Daniele Molmenti

Personal information
- Full name: Daniele Cristoforo Molmenti
- Nickname: Cali
- Born: 1 August 1984 (age 42) Pordenone, Italy
- Height: 1.71 m (5 ft 7 in)
- Weight: 69 kg (152 lb)

Sport
- Country: Italy
- Sport: Canoe slalom
- Event: K1
- Club: G.S. Forestale

Achievements and titles
- Highest world ranking: No. 1 (2010-11, K1)

Medal record
Olympic Games
| Gold medal – first place | 2012 London | K1 |
World Championships
| Gold medal – first place | 2010 Tacen | K1 |
| Gold medal – first place | 2013 Prague | K1 team |
| Silver medal – second place | 2005 Penrith | K1 team |
| Silver medal – second place | 2006 Prague | K1 team |
| Bronze medal – third place | 2010 Tacen | K1 team |
| Bronze medal – third place | 2011 Bratislava | K1 team |
European Championships
| Gold medal – first place | 2009 Nottingham | K1 |
| Gold medal – first place | 2011 La Seu d'Urgell | K1 |
| Gold medal – first place | 2012 Augsburg | K1 |
| Silver medal – second place | 2008 Kraków | K1 |
| Silver medal – second place | 2008 Kraków | K1 team |
| Bronze medal – third place | 2004 Skopje | K1 |
| Bronze medal – third place | 2005 Tacen | K1 team |
| Bronze medal – third place | 2015 Markkleeberg | K1 team |
U23 European Championships
| Gold medal – first place | 2005 Kraków | K1 |
| Silver medal – second place | 2005 Kraków | K1 team |
| Silver medal – second place | 2007 Kraków | K1 team |
| Bronze medal – third place | 2006 Nottingham | K1 |
| Bronze medal – third place | 2006 Nottingham | K1 team |
Junior World Championships
| Bronze medal – third place | 2002 Nowy Sącz | K1 |
Junior European Championships
| Gold medal – first place | 2001 Bratislava | K1 |

= Daniele Molmenti =

Italian slalom canoeist (born 1984)

Daniele Cristoforo Molmenti (born 1 August 1984 in Pordenone) is an Italian slalom canoeist who competed at the international level from 1999 to 2016.

==Career==
On 1 August 2012, his 28th birthday, he won the gold medal in the K1 event at the 2012 Summer Olympics in London. Molmenti also finished tenth in the K1 event at the 2008 Summer Olympics in Beijing.

Molmenti won six medals at the ICF Canoe Slalom World Championships with two golds (K1: 2010, K1 team: 2013), two silvers (K1 team: 2005, 2006), and two bronzes (K1 team: 2010, 2011).

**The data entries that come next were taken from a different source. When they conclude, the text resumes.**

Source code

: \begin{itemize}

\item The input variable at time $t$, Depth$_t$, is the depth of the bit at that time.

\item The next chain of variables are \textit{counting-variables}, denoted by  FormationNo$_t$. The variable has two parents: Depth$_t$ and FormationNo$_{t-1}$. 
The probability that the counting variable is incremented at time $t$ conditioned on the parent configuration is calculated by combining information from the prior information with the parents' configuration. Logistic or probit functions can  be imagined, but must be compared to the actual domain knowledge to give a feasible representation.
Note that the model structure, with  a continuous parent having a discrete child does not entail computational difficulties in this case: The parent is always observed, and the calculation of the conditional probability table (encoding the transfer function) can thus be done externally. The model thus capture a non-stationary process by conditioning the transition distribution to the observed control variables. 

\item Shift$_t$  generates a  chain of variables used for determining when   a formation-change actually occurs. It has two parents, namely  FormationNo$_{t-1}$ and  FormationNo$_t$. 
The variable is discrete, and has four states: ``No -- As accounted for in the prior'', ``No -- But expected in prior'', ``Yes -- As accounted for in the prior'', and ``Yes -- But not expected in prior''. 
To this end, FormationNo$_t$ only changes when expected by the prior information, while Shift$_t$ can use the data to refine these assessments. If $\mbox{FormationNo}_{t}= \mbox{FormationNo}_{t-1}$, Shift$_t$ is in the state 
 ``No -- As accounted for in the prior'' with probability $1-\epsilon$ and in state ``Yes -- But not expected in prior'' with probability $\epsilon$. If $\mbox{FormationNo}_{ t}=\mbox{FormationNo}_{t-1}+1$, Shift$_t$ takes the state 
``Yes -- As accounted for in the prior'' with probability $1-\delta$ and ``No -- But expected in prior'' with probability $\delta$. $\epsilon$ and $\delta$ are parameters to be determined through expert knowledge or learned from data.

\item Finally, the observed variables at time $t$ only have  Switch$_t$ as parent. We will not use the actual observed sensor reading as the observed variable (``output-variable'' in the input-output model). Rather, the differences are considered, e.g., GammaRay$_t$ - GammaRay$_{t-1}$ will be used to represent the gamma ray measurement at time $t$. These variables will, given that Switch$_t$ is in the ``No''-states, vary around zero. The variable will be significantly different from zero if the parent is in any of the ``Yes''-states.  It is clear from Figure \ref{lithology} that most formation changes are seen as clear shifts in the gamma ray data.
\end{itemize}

Molmenti is also the European Champion from 2009, 2011 and 2012. He also has 2 silver and 3 bronze medals from the European Championships. In 2010 he won the overall World Cup title in K1. Molmenti finished the 2010 and 2011 seasons as the World No. 1 in the K1 event.

He announced his retirement from the sport in 2017, when he became the technical director of the Italian national team.

==World Cup individual podiums==

| 1st place, gold medalist(s) | 2nd place, silver medalist(s) | 3rd place, bronze medalist(s) | Total |
| K1 | 7 | 5 | 1 | 13 |

| Season | Date | Venue | Position | Event |
| 2004 | 30 May 2004 | Merano | 1st | K1 |
| 2005 | 10 July 2005 | Athens | 2nd | K1 |
| 24 July 2005 | La Seu d'Urgell | 1st | K1 |
| 2006 | 28 May 2006 | Athens | 1st | K1 |
| 2009 | 1 February 2009 | Mangahao | 2nd | K1^{1} |
| 5 July 2009 | Bratislava | 2nd | K1 |
| 11 July 2009 | Augsburg | 3rd | K1 |
| 3 August 2009 | Kananaskis | 1st | K1^{2} |
| 2010 | 21 February 2010 | Penrith | 1st | K1^{3} |
| 20 June 2010 | Prague | 1st | K1 |
| 27 June 2010 | La Seu d'Urgell | 1st | K1 |
| 2011 | 13 August 2011 | Prague | 2nd | K1 |
| 2016 | 4 June 2016 | Ivrea | 2nd | K1 |

^{1} Oceania Championship counting for World Cup points
^{2} Pan American Championship counting for World Cup points
^{3} Oceania Canoe Slalom Open counting for World Cup points

==Other activities==
In 2016, he was one of the Italian celebrities lending their support to the Green Cross campaign for World Water Day.